Eurofound’s recent report, “Societal change and trust in institutions ” aims to “broaden the understanding of trends in trust in institutions”. The study is based on data from the European Quality of Life Survey (EQLS) and Eurobarometer, and compares trust in institutions before, during, and after the great recession.
One of the several topics the analysis focuses upon is trust in political institutions, defined “as trust in national parliament and trust in national government”.
Though more information is available also on trust in non-political state institutions (police, legal system) and non-state institutions (media) starting from a general review of low trust in political institutions, we discuss the data and views on the subject of ‘critical citizenship’. All data discussed in this article refer either to 2011 or to 2016.
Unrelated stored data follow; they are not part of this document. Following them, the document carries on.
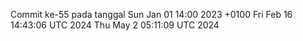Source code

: Commit ke-55 pada tanggal Sun Jan 01 14:00 2023 +0100
Fri Feb 16 14:43:06 UTC 2024
Thu May  2 05:11:09 UTC 2024
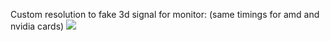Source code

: 
Custom resolution to fake 3d signal for monitor: (same timings for amd and nvidia cards)
<img src="https://github.com/sencercoltu/openvr-customhmd/blob/master/driver_customhmd/CustomResolution.png">
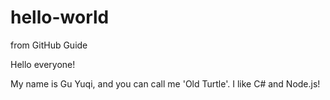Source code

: # hello-world
from GitHub Guide

Hello everyone!

My name is Gu Yuqi, and you can call me 'Old Turtle'. 
I like C# and Node.js!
The following heatmap shows different levels of trust in political institutions across Europe in 2016. More in detail, the map depicts the share of people who can be considered to have low trust in the political institutions of their country (low trust is defined through a 1 to 10 scale: people scoring 4 or lower are considered to have low trust).
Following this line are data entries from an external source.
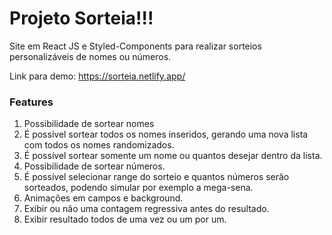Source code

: 
# Projeto Sorteia!!!
Site em React JS e Styled-Components para realizar sorteios personalizáveis de nomes ou números.

Link para demo:
https://sorteia.netlify.app/

### Features
1. Possibilidade de sortear nomes
2. É possível sortear todos os nomes inseridos, gerando uma nova lista com todos os nomes randomizados.
3. É possível sortear somente um nome ou quantos desejar dentro da lista.
4. Possibilidade de sortear números.
5. É possível selecionar range do sorteio e quantos números serão sorteados, podendo simular por exemplo a mega-sena.
6. Animações em campos e background.
7. Exibir ou não uma contagem regressiva antes do resultado.
8. Exibir resultado todos de uma vez ou um por um.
Greece tops the ranking of countries having the highest share of people not trusting their own political institutions, followed by Croatia, Slovenia, Bulgaria, Spain and Romania (all rates over 50 percent). At the other end of the spectrum, we find the Nordic countries, Finland, Sweden and Denmark, and the Netherlands. Finland tops the ranking with only 11 percent of its population having low trust in their political institutions.
Turning to a slightly more dynamic perspective, the following chart portrays the change of the same measure between 2011 and 2016.
Remarkably, an overwhelming majority of countries are characterised by a positive dynamic, i.e. diminishing rates of people with low trust in political institutions. This trend seems particularly prominent in some countries of the Eastern and the Baltic area, such as Romania and Lithuania. On the other hand, only two countries ‘resist’ the tide, namely France and Spain. One could speculate whether these indicators could be interpreted, ex-post, as an early sign of the rise of the “Yellow Vest” movement in France, on the one hand, and of the far-right party, Vox, in Spain, on the other.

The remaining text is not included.